While many of the world’s poorest countries struggle with the economic devastation from Covid-19 and limited access to vaccines, some of the biggest asset managers and their clients continue to earn high returns on emerging market bonds. Those profits are partly why it’s so hard for developing nations to make fast progress on cutting emissions.
A new paper by researchers at University College London showed that Africa and other developing regions tend to pay a much higher cost of financing for green energy relative to fossil fuels. This creates a “climate investment trap”: Countries that must pay a higher price to green their economies might forego such investments, even if they’re the ones that will suffer the most as the planet warms.

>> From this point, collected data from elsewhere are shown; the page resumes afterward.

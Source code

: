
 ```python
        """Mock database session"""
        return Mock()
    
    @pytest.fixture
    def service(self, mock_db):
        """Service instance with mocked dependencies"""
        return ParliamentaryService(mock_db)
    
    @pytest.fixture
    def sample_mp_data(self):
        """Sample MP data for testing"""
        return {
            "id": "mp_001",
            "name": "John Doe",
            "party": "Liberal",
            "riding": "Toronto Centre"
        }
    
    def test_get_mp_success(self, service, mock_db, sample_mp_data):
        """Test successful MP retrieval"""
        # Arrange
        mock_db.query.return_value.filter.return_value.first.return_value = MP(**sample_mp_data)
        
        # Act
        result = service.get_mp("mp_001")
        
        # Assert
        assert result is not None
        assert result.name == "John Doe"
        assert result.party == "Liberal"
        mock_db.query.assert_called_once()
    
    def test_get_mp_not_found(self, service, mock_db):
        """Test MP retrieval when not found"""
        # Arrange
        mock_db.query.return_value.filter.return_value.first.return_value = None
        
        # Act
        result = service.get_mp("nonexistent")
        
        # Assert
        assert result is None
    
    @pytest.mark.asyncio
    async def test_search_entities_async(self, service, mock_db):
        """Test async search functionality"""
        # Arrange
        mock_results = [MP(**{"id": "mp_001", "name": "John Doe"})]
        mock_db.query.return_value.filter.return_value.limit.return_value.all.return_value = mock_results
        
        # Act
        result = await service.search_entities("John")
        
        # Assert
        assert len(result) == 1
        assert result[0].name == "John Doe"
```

Yet, as lead author Nadia Ameli notes, few of the sustainable finance measures in practice today, even in progressive places like the European Union, address how to get capital to poor countries. She argues that “radical changes” are needed to address this disparity.

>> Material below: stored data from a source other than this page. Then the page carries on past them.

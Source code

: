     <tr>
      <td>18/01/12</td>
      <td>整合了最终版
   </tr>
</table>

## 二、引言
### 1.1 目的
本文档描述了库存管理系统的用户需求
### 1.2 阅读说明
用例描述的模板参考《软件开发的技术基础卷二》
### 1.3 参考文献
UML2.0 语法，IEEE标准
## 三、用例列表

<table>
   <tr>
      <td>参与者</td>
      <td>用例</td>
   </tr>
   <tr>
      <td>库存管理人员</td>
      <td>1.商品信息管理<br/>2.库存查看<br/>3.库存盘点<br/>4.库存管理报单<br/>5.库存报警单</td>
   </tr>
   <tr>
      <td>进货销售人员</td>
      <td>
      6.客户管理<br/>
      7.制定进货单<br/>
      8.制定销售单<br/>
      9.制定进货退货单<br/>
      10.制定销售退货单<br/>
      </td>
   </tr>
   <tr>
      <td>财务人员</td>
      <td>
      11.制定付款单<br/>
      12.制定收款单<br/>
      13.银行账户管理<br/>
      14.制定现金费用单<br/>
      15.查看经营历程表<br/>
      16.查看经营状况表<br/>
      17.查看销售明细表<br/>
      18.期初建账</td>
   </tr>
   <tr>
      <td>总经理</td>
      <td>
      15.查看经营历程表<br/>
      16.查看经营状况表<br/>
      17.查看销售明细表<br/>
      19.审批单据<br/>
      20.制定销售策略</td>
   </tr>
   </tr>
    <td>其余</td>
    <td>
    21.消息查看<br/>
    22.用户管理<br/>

The pandemic has made the problem more urgent as the high cost of borrowing for developing nations coincides with a plunge in state revenues. Last year, 62 countries spent more on debt servicing than healthcare, and at least 36 spent more on bond payments than education, according to Eurodad, a network of civil-society organizations that advocates for financial reforms.
The great irony is that the investment world is bursting with ESG and climate-oriented products and services hunting for assets. There is so much money chasing “green” assets, and so few opportunities, that many ESG funds are loaded with tech stocks rather than companies dedicated to the energy transition or climate adaptation.